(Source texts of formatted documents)
==============================
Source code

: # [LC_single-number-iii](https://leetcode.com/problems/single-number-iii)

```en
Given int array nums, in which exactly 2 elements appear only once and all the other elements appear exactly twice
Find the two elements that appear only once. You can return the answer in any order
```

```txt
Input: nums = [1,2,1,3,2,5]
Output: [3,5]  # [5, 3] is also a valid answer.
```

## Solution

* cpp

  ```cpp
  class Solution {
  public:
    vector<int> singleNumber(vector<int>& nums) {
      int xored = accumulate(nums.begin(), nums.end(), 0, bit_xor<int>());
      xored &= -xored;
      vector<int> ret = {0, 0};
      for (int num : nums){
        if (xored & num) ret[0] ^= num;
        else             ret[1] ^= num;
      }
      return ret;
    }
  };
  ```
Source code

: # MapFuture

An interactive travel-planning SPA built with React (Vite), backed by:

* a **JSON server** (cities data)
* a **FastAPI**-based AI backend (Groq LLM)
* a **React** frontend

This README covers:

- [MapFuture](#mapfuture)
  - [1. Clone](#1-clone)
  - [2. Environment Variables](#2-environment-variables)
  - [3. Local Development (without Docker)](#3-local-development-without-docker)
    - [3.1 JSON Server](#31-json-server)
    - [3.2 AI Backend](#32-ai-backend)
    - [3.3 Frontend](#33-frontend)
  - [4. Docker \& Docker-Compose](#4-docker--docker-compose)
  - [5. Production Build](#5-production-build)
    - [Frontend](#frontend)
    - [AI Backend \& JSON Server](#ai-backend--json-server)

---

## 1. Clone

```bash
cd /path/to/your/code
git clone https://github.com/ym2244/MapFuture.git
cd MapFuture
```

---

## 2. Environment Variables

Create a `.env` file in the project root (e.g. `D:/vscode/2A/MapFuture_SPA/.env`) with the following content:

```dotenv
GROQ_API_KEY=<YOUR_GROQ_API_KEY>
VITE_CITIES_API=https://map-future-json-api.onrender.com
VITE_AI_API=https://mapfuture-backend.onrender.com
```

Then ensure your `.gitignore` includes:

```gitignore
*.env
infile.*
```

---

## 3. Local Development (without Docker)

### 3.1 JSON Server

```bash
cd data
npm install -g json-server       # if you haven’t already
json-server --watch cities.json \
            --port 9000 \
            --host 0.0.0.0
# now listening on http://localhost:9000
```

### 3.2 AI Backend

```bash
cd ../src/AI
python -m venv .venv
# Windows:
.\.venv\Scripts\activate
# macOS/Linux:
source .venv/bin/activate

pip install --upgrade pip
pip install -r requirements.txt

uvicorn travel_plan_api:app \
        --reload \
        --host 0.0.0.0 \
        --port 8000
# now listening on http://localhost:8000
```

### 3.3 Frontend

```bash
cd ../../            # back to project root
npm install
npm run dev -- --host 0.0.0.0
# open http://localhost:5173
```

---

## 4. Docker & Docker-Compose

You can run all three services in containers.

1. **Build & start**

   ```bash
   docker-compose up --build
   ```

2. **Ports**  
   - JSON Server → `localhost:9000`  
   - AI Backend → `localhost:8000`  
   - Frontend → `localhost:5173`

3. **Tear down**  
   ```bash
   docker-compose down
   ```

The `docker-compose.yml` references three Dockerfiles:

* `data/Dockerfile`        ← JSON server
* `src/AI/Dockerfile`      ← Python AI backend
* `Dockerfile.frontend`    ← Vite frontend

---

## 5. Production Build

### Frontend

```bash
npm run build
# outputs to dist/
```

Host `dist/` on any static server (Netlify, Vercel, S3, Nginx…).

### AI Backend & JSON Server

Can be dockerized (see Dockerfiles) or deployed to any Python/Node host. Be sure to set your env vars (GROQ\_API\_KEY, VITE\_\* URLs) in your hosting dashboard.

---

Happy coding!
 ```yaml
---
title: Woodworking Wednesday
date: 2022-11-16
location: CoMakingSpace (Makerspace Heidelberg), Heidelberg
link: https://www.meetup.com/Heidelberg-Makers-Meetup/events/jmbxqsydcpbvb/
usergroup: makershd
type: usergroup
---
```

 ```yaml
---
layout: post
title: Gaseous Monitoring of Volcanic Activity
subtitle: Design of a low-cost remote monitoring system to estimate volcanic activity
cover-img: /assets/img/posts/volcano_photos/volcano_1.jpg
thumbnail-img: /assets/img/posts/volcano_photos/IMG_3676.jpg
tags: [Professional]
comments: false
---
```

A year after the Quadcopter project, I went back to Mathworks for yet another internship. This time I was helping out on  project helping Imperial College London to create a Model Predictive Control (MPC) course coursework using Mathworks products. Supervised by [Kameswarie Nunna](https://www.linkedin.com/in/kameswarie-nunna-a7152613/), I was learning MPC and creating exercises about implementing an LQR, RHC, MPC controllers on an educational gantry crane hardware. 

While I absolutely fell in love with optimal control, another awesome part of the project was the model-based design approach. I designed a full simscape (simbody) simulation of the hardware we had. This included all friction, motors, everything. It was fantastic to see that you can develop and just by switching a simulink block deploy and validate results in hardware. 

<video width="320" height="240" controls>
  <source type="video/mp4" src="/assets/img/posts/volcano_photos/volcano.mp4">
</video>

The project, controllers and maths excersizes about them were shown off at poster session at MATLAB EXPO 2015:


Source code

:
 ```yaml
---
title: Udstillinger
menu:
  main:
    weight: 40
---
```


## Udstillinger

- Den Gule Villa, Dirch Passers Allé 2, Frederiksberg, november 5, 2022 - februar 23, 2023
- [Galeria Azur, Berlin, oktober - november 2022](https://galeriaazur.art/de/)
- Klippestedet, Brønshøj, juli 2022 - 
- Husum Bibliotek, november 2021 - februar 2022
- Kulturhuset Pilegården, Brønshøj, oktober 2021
==============================
**Task statement:**
From the first line to the last, restate the data above exactly.

**Written solution:**
Source code

: # [LC_single-number-iii](https://leetcode.com/problems/single-number-iii)

```en
Given int array nums, in which exactly 2 elements appear only once and all the other elements appear exactly twice
Find the two elements that appear only once. You can return the answer in any order
```

```txt
Input: nums = [1,2,1,3,2,5]
Output: [3,5]  # [5, 3] is also a valid answer.
```

## Solution

* cpp

  ```cpp
  class Solution {
  public:
    vector<int> singleNumber(vector<int>& nums) {
      int xored = accumulate(nums.begin(), nums.end(), 0, bit_xor<int>());
      xored &= -xored;
      vector<int> ret = {0, 0};
      for (int num : nums){
        if (xored & num) ret[0] ^= num;
        else             ret[1] ^= num;
      }
      return ret;
    }
  };
  ```
Source code

: # MapFuture

An interactive travel-planning SPA built with React (Vite), backed by:

* a **JSON server** (cities data)
* a **FastAPI**-based AI backend (Groq LLM)
* a **React** frontend

This README covers:

- [MapFuture](#mapfuture)
  - [1. Clone](#1-clone)
  - [2. Environment Variables](#2-environment-variables)
  - [3. Local Development (without Docker)](#3-local-development-without-docker)
    - [3.1 JSON Server](#31-json-server)
    - [3.2 AI Backend](#32-ai-backend)
    - [3.3 Frontend](#33-frontend)
  - [4. Docker \& Docker-Compose](#4-docker--docker-compose)
  - [5. Production Build](#5-production-build)
    - [Frontend](#frontend)
    - [AI Backend \& JSON Server](#ai-backend--json-server)

---

## 1. Clone

```bash
cd /path/to/your/code
git clone https://github.com/ym2244/MapFuture.git
cd MapFuture
```

---

## 2. Environment Variables

Create a `.env` file in the project root (e.g. `D:/vscode/2A/MapFuture_SPA/.env`) with the following content:

```dotenv
GROQ_API_KEY=<YOUR_GROQ_API_KEY>
VITE_CITIES_API=https://map-future-json-api.onrender.com
VITE_AI_API=https://mapfuture-backend.onrender.com
```

Then ensure your `.gitignore` includes:

```gitignore
*.env
infile.*
```

---

## 3. Local Development (without Docker)

### 3.1 JSON Server

```bash
cd data
npm install -g json-server       # if you haven’t already
json-server --watch cities.json \
            --port 9000 \
            --host 0.0.0.0
# now listening on http://localhost:9000
```

### 3.2 AI Backend

```bash
cd ../src/AI
python -m venv .venv
# Windows:
.\.venv\Scripts\activate
# macOS/Linux:
source .venv/bin/activate

pip install --upgrade pip
pip install -r requirements.txt

uvicorn travel_plan_api:app \
        --reload \
        --host 0.0.0.0 \
        --port 8000
# now listening on http://localhost:8000
```

### 3.3 Frontend

```bash
cd ../../            # back to project root
npm install
npm run dev -- --host 0.0.0.0
# open http://localhost:5173
```

---

## 4. Docker & Docker-Compose

You can run all three services in containers.

1. **Build & start**

   ```bash
   docker-compose up --build
   ```

2. **Ports**  
   - JSON Server → `localhost:9000`  
   - AI Backend → `localhost:8000`  
   - Frontend → `localhost:5173`

3. **Tear down**  
   ```bash
   docker-compose down
   ```

The `docker-compose.yml` references three Dockerfiles:

* `data/Dockerfile`        ← JSON server
* `src/AI/Dockerfile`      ← Python AI backend
* `Dockerfile.frontend`    ← Vite frontend

---

## 5. Production Build

### Frontend

```bash
npm run build
# outputs to dist/
```

Host `dist/` on any static server (Netlify, Vercel, S3, Nginx…).

### AI Backend & JSON Server

Can be dockerized (see Dockerfiles) or deployed to any Python/Node host. Be sure to set your env vars (GROQ\_API\_KEY, VITE\_\* URLs) in your hosting dashboard.

---

Happy coding!
 ```yaml
---
title: Woodworking Wednesday
date: 2022-11-16
location: CoMakingSpace (Makerspace Heidelberg), Heidelberg
link: https://www.meetup.com/Heidelberg-Makers-Meetup/events/jmbxqsydcpbvb/
usergroup: makershd
type: usergroup
---
```

 ```yaml
---
layout: post
title: Gaseous Monitoring of Volcanic Activity
subtitle: Design of a low-cost remote monitoring system to estimate volcanic activity
cover-img: /assets/img/posts/volcano_photos/volcano_1.jpg
thumbnail-img: /assets/img/posts/volcano_photos/IMG_3676.jpg
tags: [Professional]
comments: false
---
```

A year after the Quadcopter project, I went back to Mathworks for yet another internship. This time I was helping out on  project helping Imperial College London to create a Model Predictive Control (MPC) course coursework using Mathworks products. Supervised by [Kameswarie Nunna](https://www.linkedin.com/in/kameswarie-nunna-a7152613/), I was learning MPC and creating exercises about implementing an LQR, RHC, MPC controllers on an educational gantry crane hardware. 

While I absolutely fell in love with optimal control, another awesome part of the project was the model-based design approach. I designed a full simscape (simbody) simulation of the hardware we had. This included all friction, motors, everything. It was fantastic to see that you can develop and just by switching a simulink block deploy and validate results in hardware. 

<video width="320" height="240" controls>
  <source type="video/mp4" src="/assets/img/posts/volcano_photos/volcano.mp4">
</video>

The project, controllers and maths excersizes about them were shown off at poster session at MATLAB EXPO 2015:


Source code

:
 ```yaml
---
title: Udstillinger
menu:
  main:
    weight: 40
---
```


## Udstillinger

- Den Gule Villa, Dirch Passers Allé 2, Frederiksberg, november 5, 2022 - februar 23, 2023
- [Galeria Azur, Berlin, oktober - november 2022](https://galeriaazur.art/de/)
- Klippestedet, Brønshøj, juli 2022 - 
- Husum Bibliotek, november 2021 - februar 2022
- Kulturhuset Pilegården, Brønshøj, oktober 2021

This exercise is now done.